**WHAT TO PRODUCE**: Copy verbatim the block of lines in the entries below whose first line contains "заяви та декларації;" and whose last line contains "на наступний рік;". Leave out all other lines.

[SUPPLIED DATA]

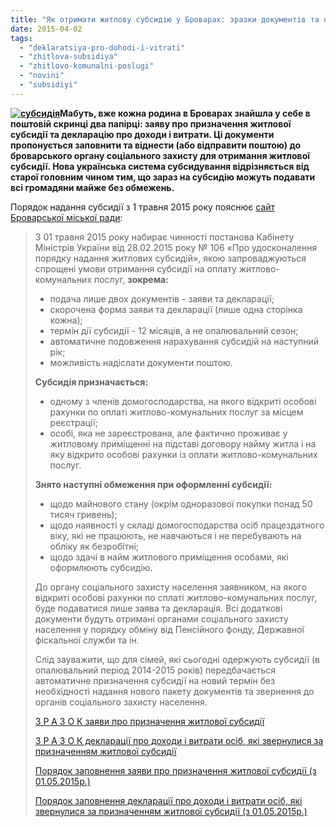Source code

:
 ```yaml
---
title: "Як отримати житлову субсидію у Броварах: зразки документів та порядок їх заповнення"
date: 2015-04-02
tags: 
  - "deklaratsiya-pro-dohodi-i-vitrati"
  - "zhitlova-subsidiya"
  - "zhitlovo-komunalni-poslugi"
  - "novini"
  - "subsidiyi"
---
```


**[![субсидія](https://mpz.brovary.org/wp-content/uploads/2015/04/1374569264_1351516603_117.jpg)](https://mpz.brovary.org/wp-content/uploads/2015/04/1374569264_1351516603_117.jpg)Мабуть, вже кожна родина в Броварах знайшла у себе в поштовій скринці два папірці: заяву про призначення житлової субсидії та декларацію про доходи і витрати. Ці документи пропонується заповнити та віднести (або відправити поштою) до броварського органу соціального захисту для отримання житлової субсидії. Нова українська система субсидування відрізняється від старої головним чином тим, що зараз на субсидію можуть подавати всі громадяни майже без обмежень.**

Порядок надання субсидії з 1 травня 2015 року пояснює [сайт Броварської міської ради](http://www.brovary.kiev.ua/uvaga-novii-poryadok-nadannya-zhitlovo%D1%97-subsid%D1%96%D1%97-z-01-travnya-2015-roku-0):

> З 01 травня 2015 року набирає чинності постанова Кабінету Міністрів України від 28.02.2015 року № 106 «Про удосконалення порядку надання житлових субсидій», якою запроваджуються спрощені умови отримання субсидії на оплату житлово-комунальних послуг, **зокрема:**
> 
> - подача лише двох документів - заяви та декларації;
> - скорочена форма заяви та декларації (лише одна сторінка кожна);
> - термін дії субсидії - 12 місяців, а не опалювальний сезон;
> - автоматичне подовження нарахування субсидій на наступний рік;
> - можливість надіслати документи поштою.
> 
> **Субсидія призначається:**
> 
> - одному з членів домогосподарства, на якого відкриті особові рахунки по оплаті житлово-комунальних послуг за місцем реєстрації;
> - особі, яка не зареєстрована, але фактично проживає у житловому приміщенні на підставі договору найму житла і на яку відкрито особові рахунки із оплати житлово-комунальних послуг.
> 
> **Знято наступні обмеження при оформленні субсидії:**
> 
> - щодо майнового стану (окрім одноразової покупки понад 50 тисяч гривень);
> - щодо наявності у складі домогосподарства осіб працездатного віку, які не працюють, не навчаються і не перебувають на обліку як безробітні;
> - щодо здачі в найм житлового приміщення особами, які оформлюють субсидію.
> 
> До органу соціального захисту населення заявником, на якого відкриті особові рахунки по сплаті житлово-комунальних послуг, буде подаватися лише заява та декларація. Всі додаткові документи будуть отримані органами соціального захисту населення у порядку обміну від Пенсійного фонду, Державної фіскальної служби та ін.
> 
> Слід зауважити, що для сімей, які сьогодні одержують субсидії (в опалювальний період 2014-2015 років) передбачається автоматичне призначення субсидії на новий термін без необхідності надання нового пакету документів та звернення до органів соціального захисту населення.
> 
> [З Р А З О К заяви про призначення житлової субсидії](https://onedrive.live.com/redir?resid=72571393d4771099!2993&authkey=!AOGPEmektHoCnpQ&ithint=file%2cdoc) 
> 
> [З Р А З О К декларації про доходи і витрати осіб, які звернулися за призначенням житлової субсидії](https://onedrive.live.com/redir?resid=72571393d4771099!2994&authkey=!AN-YXg8lwMVK5vA&ithint=file%2cdoc)
> 
> [Порядок заповнення заяви про призначення житлової субсидії (з 01.05.2015р.)](https://onedrive.live.com/redir?resid=72571393d4771099!2995&authkey=!AOBcMSR5UicAJeo&ithint=file%2cdoc)
> 
> [Порядок заповнення декларації про доходи і витрати осіб, які звернулися за призначенням житлової субсидії (з 01.05.2015р.)](https://onedrive.live.com/redir?resid=72571393d4771099!2996&authkey=!AGswnAiXoE7G1PA&ithint=file%2cdoc)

[/SUPPLIED DATA]

**ANSWER AREA**:
> - подача лише двох документів - заяви та декларації;
> - скорочена форма заяви та декларації (лише одна сторінка кожна);
> - термін дії субсидії - 12 місяців, а не опалювальний сезон;
> - автоматичне подовження нарахування субсидій на наступний рік;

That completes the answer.